9. Learned A.P.P. Mr. L.R. Pujari referring to the material and evidence including the testimony of victim P.W. 7 at Exh. 28 submitted that she has clearly stated that though she had accompanied the accused, she was compelled to accompany him. Though, it has been suggested to her that she had an affair, she had denied it. Learned A.P.P. submitted that it cannot be said that she was a willing party. In any case, as she was below 18 years of age, her consent cannot be relevant for the purpose of offence u/s 376 of I.P. Code. Therefore, learned A.P.P. submitted that the impugned judgment and order recording the conviction of the accused is just and proper. Learned A.P.P. has further submitted that the testimony of the victim clearly corroborates the testimony of the father of the victim, P.W. 4 at Exh. 24 regarding the birth date of the victim as 18-12-1985, which is corroborated with the birth certificate produced by the competent authority at Exh. 36. Similarly, the School Leaving Certificate also produced at Exh. 57 and the witnesses have also been examined, therefore, it cannot be said that there is any doubt with regard to the age of the victim. Learned A.P.P., therefore, submitted that when she has stated to be minor below the age of 18 years and when she has categorically stated about the manner in which the offence was committed, her consent cannot be termed as contrary to what she has stated and the judgment and order recording the conviction cannot be said to be erroneous.
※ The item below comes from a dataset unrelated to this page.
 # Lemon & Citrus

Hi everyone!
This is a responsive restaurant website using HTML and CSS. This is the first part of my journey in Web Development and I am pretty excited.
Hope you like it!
He submitted that considering the fact that she was minor and was compelled to accompany the accused would not justify any leniency in the sentence. He submitted that the accused might have undergone sentence for 4 or 5 years, but considering the observations made in the judgment of the Hon''ble Apex Court reported in State of M.P. Vs. Bablu Natt, in such cases, the sentence below the minimum prescribed need not be awarded. For that purpose, he has emphasised on Para Nos. 4 and 5 of the aforesaid judgment and submitted that the present appeal deserves to be dismissed.

10. In view of the rival submissions, it is required to be considered whether the impugned judgment and order calls for any interference and the present appeal could be entertained or not.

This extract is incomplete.